[Source texts of formatted documents]
_ _ _ _

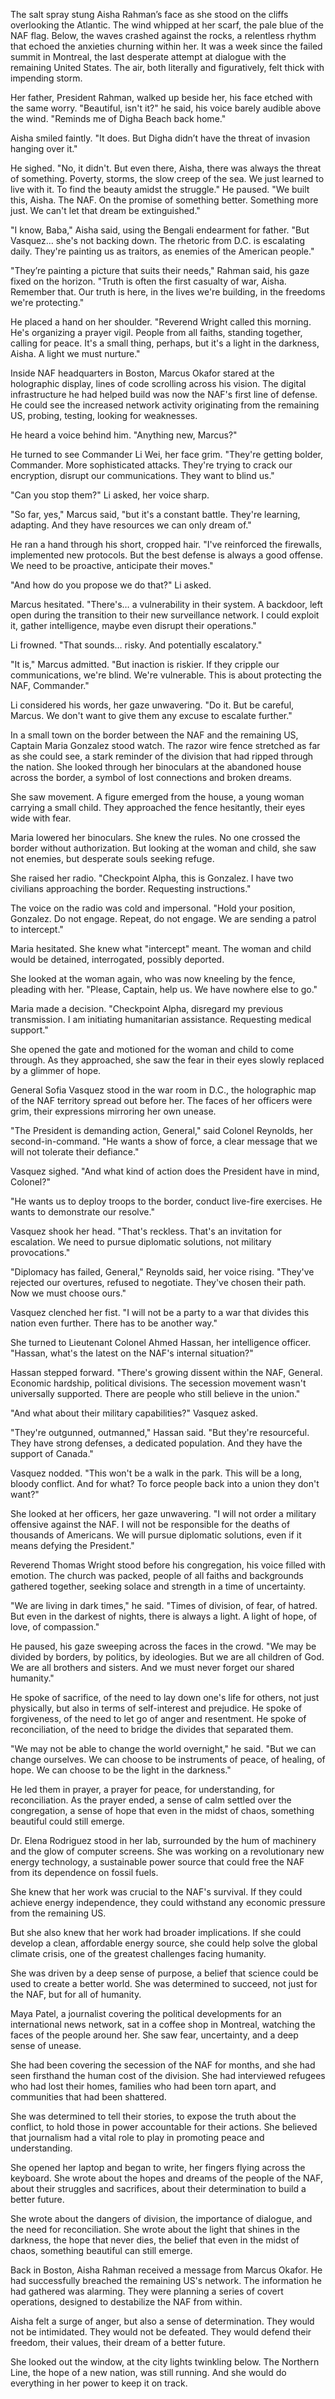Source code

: The salt spray stung Aisha Rahman’s face as she stood on the cliffs overlooking the Atlantic. The wind whipped at her scarf, the pale blue of the NAF flag. Below, the waves crashed against the rocks, a relentless rhythm that echoed the anxieties churning within her. It was a week since the failed summit in Montreal, the last desperate attempt at dialogue with the remaining United States. The air, both literally and figuratively, felt thick with impending storm.

Her father, President Rahman, walked up beside her, his face etched with the same worry. "Beautiful, isn't it?" he said, his voice barely audible above the wind. "Reminds me of Digha Beach back home."

Aisha smiled faintly. "It does. But Digha didn’t have the threat of invasion hanging over it."

He sighed. "No, it didn't. But even there, Aisha, there was always the threat of something. Poverty, storms, the slow creep of the sea. We just learned to live with it. To find the beauty amidst the struggle." He paused. "We built this, Aisha. The NAF. On the promise of something better. Something more just. We can't let that dream be extinguished."

"I know, Baba," Aisha said, using the Bengali endearment for father. "But Vasquez… she's not backing down. The rhetoric from D.C. is escalating daily. They're painting us as traitors, as enemies of the American people."

"They’re painting a picture that suits their needs," Rahman said, his gaze fixed on the horizon. "Truth is often the first casualty of war, Aisha. Remember that. Our truth is here, in the lives we're building, in the freedoms we're protecting."

He placed a hand on her shoulder. "Reverend Wright called this morning. He's organizing a prayer vigil. People from all faiths, standing together, calling for peace. It's a small thing, perhaps, but it's a light in the darkness, Aisha. A light we must nurture."

Inside NAF headquarters in Boston, Marcus Okafor stared at the holographic display, lines of code scrolling across his vision. The digital infrastructure he had helped build was now the NAF's first line of defense. He could see the increased network activity originating from the remaining US, probing, testing, looking for weaknesses.

He heard a voice behind him. "Anything new, Marcus?"

He turned to see Commander Li Wei, her face grim. "They're getting bolder, Commander. More sophisticated attacks. They're trying to crack our encryption, disrupt our communications. They want to blind us."

"Can you stop them?" Li asked, her voice sharp.

"So far, yes," Marcus said, "but it's a constant battle. They're learning, adapting. And they have resources we can only dream of."

He ran a hand through his short, cropped hair. "I've reinforced the firewalls, implemented new protocols. But the best defense is always a good offense. We need to be proactive, anticipate their moves."

"And how do you propose we do that?" Li asked.

Marcus hesitated. "There's… a vulnerability in their system. A backdoor, left open during the transition to their new surveillance network. I could exploit it, gather intelligence, maybe even disrupt their operations."

Li frowned. "That sounds… risky. And potentially escalatory."

"It is," Marcus admitted. "But inaction is riskier. If they cripple our communications, we're blind. We're vulnerable. This is about protecting the NAF, Commander."

Li considered his words, her gaze unwavering. "Do it. But be careful, Marcus. We don't want to give them any excuse to escalate further."

In a small town on the border between the NAF and the remaining US, Captain Maria Gonzalez stood watch. The razor wire fence stretched as far as she could see, a stark reminder of the division that had ripped through the nation. She looked through her binoculars at the abandoned house across the border, a symbol of lost connections and broken dreams.

She saw movement. A figure emerged from the house, a young woman carrying a small child. They approached the fence hesitantly, their eyes wide with fear.

Maria lowered her binoculars. She knew the rules. No one crossed the border without authorization. But looking at the woman and child, she saw not enemies, but desperate souls seeking refuge.

She raised her radio. "Checkpoint Alpha, this is Gonzalez. I have two civilians approaching the border. Requesting instructions."

The voice on the radio was cold and impersonal. "Hold your position, Gonzalez. Do not engage. Repeat, do not engage. We are sending a patrol to intercept."

Maria hesitated. She knew what "intercept" meant. The woman and child would be detained, interrogated, possibly deported.

She looked at the woman again, who was now kneeling by the fence, pleading with her. "Please, Captain, help us. We have nowhere else to go."

Maria made a decision. "Checkpoint Alpha, disregard my previous transmission. I am initiating humanitarian assistance. Requesting medical support."

She opened the gate and motioned for the woman and child to come through. As they approached, she saw the fear in their eyes slowly replaced by a glimmer of hope.

General Sofia Vasquez stood in the war room in D.C., the holographic map of the NAF territory spread out before her. The faces of her officers were grim, their expressions mirroring her own unease.

"The President is demanding action, General," said Colonel Reynolds, her second-in-command. "He wants a show of force, a clear message that we will not tolerate their defiance."

Vasquez sighed. "And what kind of action does the President have in mind, Colonel?"

"He wants us to deploy troops to the border, conduct live-fire exercises. He wants to demonstrate our resolve."

Vasquez shook her head. "That's reckless. That's an invitation for escalation. We need to pursue diplomatic solutions, not military provocations."

"Diplomacy has failed, General," Reynolds said, her voice rising. "They've rejected our overtures, refused to negotiate. They've chosen their path. Now we must choose ours."

Vasquez clenched her fist. "I will not be a party to a war that divides this nation even further. There has to be another way."

She turned to Lieutenant Colonel Ahmed Hassan, her intelligence officer. "Hassan, what's the latest on the NAF's internal situation?"

Hassan stepped forward. "There's growing dissent within the NAF, General. Economic hardship, political divisions. The secession movement wasn't universally supported. There are people who still believe in the union."

"And what about their military capabilities?" Vasquez asked.

"They're outgunned, outmanned," Hassan said. "But they're resourceful. They have strong defenses, a dedicated population. And they have the support of Canada."

Vasquez nodded. "This won't be a walk in the park. This will be a long, bloody conflict. And for what? To force people back into a union they don't want?"

She looked at her officers, her gaze unwavering. "I will not order a military offensive against the NAF. I will not be responsible for the deaths of thousands of Americans. We will pursue diplomatic solutions, even if it means defying the President."

Reverend Thomas Wright stood before his congregation, his voice filled with emotion. The church was packed, people of all faiths and backgrounds gathered together, seeking solace and strength in a time of uncertainty.

"We are living in dark times," he said. "Times of division, of fear, of hatred. But even in the darkest of nights, there is always a light. A light of hope, of love, of compassion."

He paused, his gaze sweeping across the faces in the crowd. "We may be divided by borders, by politics, by ideologies. But we are all children of God. We are all brothers and sisters. And we must never forget our shared humanity."

He spoke of sacrifice, of the need to lay down one's life for others, not just physically, but also in terms of self-interest and prejudice. He spoke of forgiveness, of the need to let go of anger and resentment. He spoke of reconciliation, of the need to bridge the divides that separated them.

"We may not be able to change the world overnight," he said. "But we can change ourselves. We can choose to be instruments of peace, of healing, of hope. We can choose to be the light in the darkness."

He led them in prayer, a prayer for peace, for understanding, for reconciliation. As the prayer ended, a sense of calm settled over the congregation, a sense of hope that even in the midst of chaos, something beautiful could still emerge.

Dr. Elena Rodriguez stood in her lab, surrounded by the hum of machinery and the glow of computer screens. She was working on a revolutionary new energy technology, a sustainable power source that could free the NAF from its dependence on fossil fuels.

She knew that her work was crucial to the NAF's survival. If they could achieve energy independence, they could withstand any economic pressure from the remaining US.

But she also knew that her work had broader implications. If she could develop a clean, affordable energy source, she could help solve the global climate crisis, one of the greatest challenges facing humanity.

She was driven by a deep sense of purpose, a belief that science could be used to create a better world. She was determined to succeed, not just for the NAF, but for all of humanity.

Maya Patel, a journalist covering the political developments for an international news network, sat in a coffee shop in Montreal, watching the faces of the people around her. She saw fear, uncertainty, and a deep sense of unease.

She had been covering the secession of the NAF for months, and she had seen firsthand the human cost of the division. She had interviewed refugees who had lost their homes, families who had been torn apart, and communities that had been shattered.

She was determined to tell their stories, to expose the truth about the conflict, to hold those in power accountable for their actions. She believed that journalism had a vital role to play in promoting peace and understanding.

She opened her laptop and began to write, her fingers flying across the keyboard. She wrote about the hopes and dreams of the people of the NAF, about their struggles and sacrifices, about their determination to build a better future.

She wrote about the dangers of division, the importance of dialogue, and the need for reconciliation. She wrote about the light that shines in the darkness, the hope that never dies, the belief that even in the midst of chaos, something beautiful can still emerge.

Back in Boston, Aisha Rahman received a message from Marcus Okafor. He had successfully breached the remaining US's network. The information he had gathered was alarming. They were planning a series of covert operations, designed to destabilize the NAF from within.

Aisha felt a surge of anger, but also a sense of determination. They would not be intimidated. They would not be defeated. They would defend their freedom, their values, their dream of a better future.

She looked out the window, at the city lights twinkling below. The Northern Line, the hope of a new nation, was still running. And she would do everything in her power to keep it on track.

_ _ _ _

**Activity:**
Output the lines of the data exactly, starting at the first and ending with the line that has "with impending storm.". Pictures are not part of it.

**Written response:**
Source code

: The salt spray stung Aisha Rahman’s face as she stood on the cliffs overlooking the Atlantic. The wind whipped at her scarf, the pale blue of the NAF flag. Below, the waves crashed against the rocks, a relentless rhythm that echoed the anxieties churning within her. It was a week since the failed summit in Montreal, the last desperate attempt at dialogue with the remaining United States. The air, both literally and figuratively, felt thick with impending storm.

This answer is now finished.